Tuttavia la speranza di un mondo migliore era grande e sacrosanta. Con la fine dello scontro fra i due blocchi, della guerra fredda e della corsa agli armamenti, adesso c’erano i soldi e le energie per affrontare i veri problemi del mondo […]. Cosa vi si opponeva ormai? Non era questa più di una semplice speranza? Non era addirittura qualcosa di necessario? O ero caduto vittima di un autoinganno? Anche la fiaba di Andersen parla di autoinganno.

Vengono quindi riprese le note metafore della favola: l’imperatore che non si cura degli affari di governo ma tiene solo ai suoi vestiti; comunque, nel Paese “le cose vanno bene e ogni giorno arrivano molti forestieri e fra questi anche due impostori”. I due sono tipi scaltri. Il loro sapere è “il loro capitale” e promettono all’imperatore di potergli offrire un prodotto veramente incredibile: vestiti non solo bellissimi, ma che anchepossiedono la meravigliosa caratteristica di essere invisibili agli occhi di chiunque non sia ‘all’altezza della sua carica’ o di quelli ‘imperdonabilmente stupidi’ […]E una volta che tale promessa è stata interiorizzata, osservare il mondo non è più importante. Si tratta ormai soltanto di osservare e valutare chi lo osserva […] Se infatti non so riconoscere che il nostro mondo è giusto e socialmente equo, questo non dipende dal mondo, ma da me […] e adesso tutti sanno che io non sono all’altezza di nessuna carica, che sono imperdonabilmente stupido […] Tutti in città sapevano che straordinario potere avesse quella stoffa e tutti erano ansiosi di scoprire quanto stupido o incompetente fosse il loro vicino […]

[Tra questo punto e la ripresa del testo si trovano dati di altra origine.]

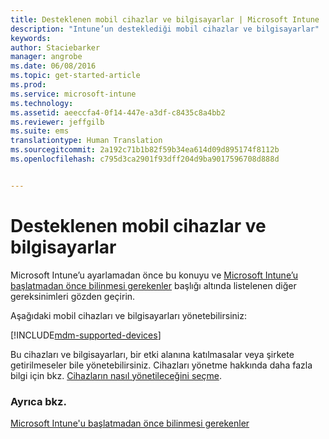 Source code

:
 ```yaml
---
title: Desteklenen mobil cihazlar ve bilgisayarlar | Microsoft Intune
description: "Intune’un desteklediği mobil cihazlar ve bilgisayarlar"
keywords: 
author: Staciebarker
manager: angrobe
ms.date: 06/08/2016
ms.topic: get-started-article
ms.prod: 
ms.service: microsoft-intune
ms.technology: 
ms.assetid: aeeccfa4-0f14-447e-a3df-c8435c8a4bb2
ms.reviewer: jeffgilb
ms.suite: ems
translationtype: Human Translation
ms.sourcegitcommit: 2a192c71b1b82f59b34ea614d09d895174f8112b
ms.openlocfilehash: c795d3ca2901f93dff204d9ba9017596708d888d


---
```


# Desteklenen mobil cihazlar ve bilgisayarlar

Microsoft Intune’u ayarlamadan önce bu konuyu ve [Microsoft Intune’u başlatmadan önce bilinmesi gerekenler](what-to-know-before-you-start-microsoft-intune.md) başlığı altında listelenen diğer gereksinimleri gözden geçirin.

Aşağıdaki mobil cihazları ve bilgisayarları yönetebilirsiniz:

[!INCLUDE[mdm-supported-devices](../includes/mdm-supported-devices.md)]

Bu cihazları ve bilgisayarları, bir etki alanına katılmasalar veya şirkete getirilmeseler bile yönetebilirsiniz. Cihazları yönetme hakkında daha fazla bilgi için bkz. [Cihazların nasıl yönetileceğini seçme](/Intune/get-started/choose-how-to-manage-devices).


### Ayrıca bkz.
[Microsoft Intune'u başlatmadan önce bilinmesi gerekenler](what-to-know-before-you-start-microsoft-intune.md)



<!--HONumber=Jul16_HO4-->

9 Novembre 1989. Cade il Muro di Berlino

Chi vide le immagini in televisione della caduta del Muro o le scene in cui cittadini della DDR scavalcavano i cancelli della BRD a Praga, [….] non pensò minimamente di chiedersi quale sistema fosse migliore. Era palese, era una verità evidente. Il voto con i piedi ebbe un esito chiarissimo […] L’implosione politica del blocco orientale cambiò la struttura globale del potere. Non ci fu paese nel quale essa rimase senza conseguenze. Privatizzazione ed economia di mercato scalzarono in tutto il mondo i modelli socialisti e le forme di proprietà non private. Ad esempio, senza il collasso del blocco orientale paesi come il Sudafrica o la Namibia con ogni probabilità avrebbero avuto altre Costituzioni – e allo stesso modo i rapporti di proprietà sarebbero stati diversi. Ma anche paesi come Cina e India modificarono il loro corso […] Nel 1990 il concetto di futuro ci venne a mancare. Potevamo pensare il futuro come un oggi gradualmente migliorato, ma non più come qualcosa di diverso. Del resto non eravamo forse arrivati nel migliore dei mondi possibile? […] Meno Stato più mercato. Quanta più libertà tanto più benessere. Ma quasi più nessuno chiedeva: libertà per chi? Libertà da che cosa? Benessere per chi? Parole come capitalismo, lotta di classe, massimizzazione del profitto erano considerate antiquate e come tali derise, possibilmente evitate […] Così tutto un insieme di parole e domande sparì proprio nel momento in cui sarebbero state più necessarie che mai per descrivere la nuova, vecchia realtà.